Exercise requirements ::
Leave the pictures behind and repeat all the entries exactly.

Data excerpts
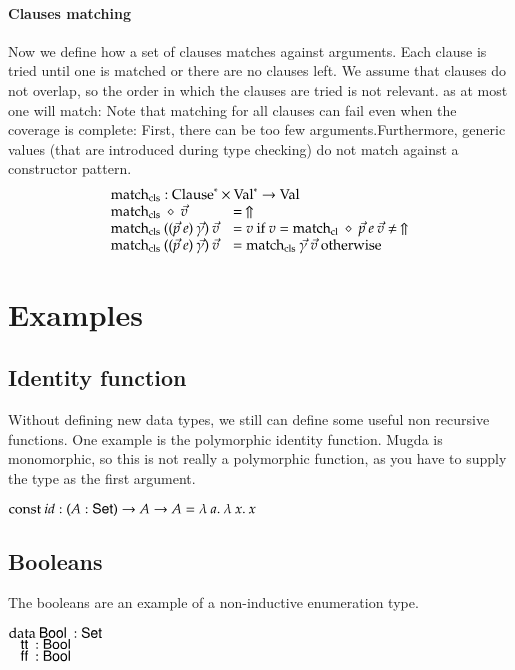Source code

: \paragraph*{Clauses matching} 
Now we define how a set of clauses matches against arguments. 
Each clause is tried until one is matched or there are no clauses left. We assume that clauses do not overlap, so the order in which the clauses are tried is not relevant. as at most one will match:
Note that matching for all clauses can fail even when the coverage is complete: First, there can be too few arguments.Furthermore, generic values (that are introduced during type checking) do not match against a constructor pattern. 
\[
\begin{array}{ll}
\multicolumn{2}{l}{\matchcls : \ves{\Clause} \times \ves{\Val} \ra \Val}\\
\matchcls \: \diamond \: \vec{v} & = \stuck \\
\matchcls \:  ((\vec{p} \: e)\:\vec{\gamma}) \: \vec{v} & = v \mbox{ if } v = \matchcl \: \diamond \: \vec{p} \: e \:  \vec{v} \neq \stuck \\
\matchcls \: ((\vec{p} \: e)\:\vec{\gamma}) \: \vec{v} & = \matchcls \: \vec{\gamma} \: \vec{v} \mbox{ otherwise}  
\end{array}
\]


\section{Examples}
\subsection{Identity function}
Without defining new data types, we still can define some useful non recursive functions.
One example is the polymorphic identity function. 
Mugda is monomorphic, so this is not really a polymorphic function, as you have to supply the
type as the first argument.
\begin{bsp}
$\mathrm{const}\: id : ( A : \mathsf{Set} ) \rightarrow{A \rightarrow A} = \lambda\: a .\:\lambda\: x .\:x$   
\end{bsp}

\subsection{Booleans}
The booleans are an example of a non-inductive enumeration type.
\begin{bsp}
$\mathrm{data}\: \mathsf{Bool}\: : \mathsf{Set}$  \\
$\hspace*{3mm} \mathsf{tt}\: : \mathsf{Bool}\: $\\
$\hspace*{3mm} \mathsf{ff}\: : \mathsf{Bool}\: $
\end{bsp}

Written answer ::
Source code

: \paragraph*{Clauses matching} 
Now we define how a set of clauses matches against arguments. 
Each clause is tried until one is matched or there are no clauses left. We assume that clauses do not overlap, so the order in which the clauses are tried is not relevant. as at most one will match:
Note that matching for all clauses can fail even when the coverage is complete: First, there can be too few arguments.Furthermore, generic values (that are introduced during type checking) do not match against a constructor pattern. 
\[
\begin{array}{ll}
\multicolumn{2}{l}{\matchcls : \ves{\Clause} \times \ves{\Val} \ra \Val}\\
\matchcls \: \diamond \: \vec{v} & = \stuck \\
\matchcls \:  ((\vec{p} \: e)\:\vec{\gamma}) \: \vec{v} & = v \mbox{ if } v = \matchcl \: \diamond \: \vec{p} \: e \:  \vec{v} \neq \stuck \\
\matchcls \: ((\vec{p} \: e)\:\vec{\gamma}) \: \vec{v} & = \matchcls \: \vec{\gamma} \: \vec{v} \mbox{ otherwise}  
\end{array}
\]


\section{Examples}
\subsection{Identity function}
Without defining new data types, we still can define some useful non recursive functions.
One example is the polymorphic identity function. 
Mugda is monomorphic, so this is not really a polymorphic function, as you have to supply the
type as the first argument.
\begin{bsp}
$\mathrm{const}\: id : ( A : \mathsf{Set} ) \rightarrow{A \rightarrow A} = \lambda\: a .\:\lambda\: x .\:x$   
\end{bsp}

\subsection{Booleans}
The booleans are an example of a non-inductive enumeration type.
\begin{bsp}
$\mathrm{data}\: \mathsf{Bool}\: : \mathsf{Set}$  \\
$\hspace*{3mm} \mathsf{tt}\: : \mathsf{Bool}\: $\\
$\hspace*{3mm} \mathsf{ff}\: : \mathsf{Bool}\: $
\end{bsp}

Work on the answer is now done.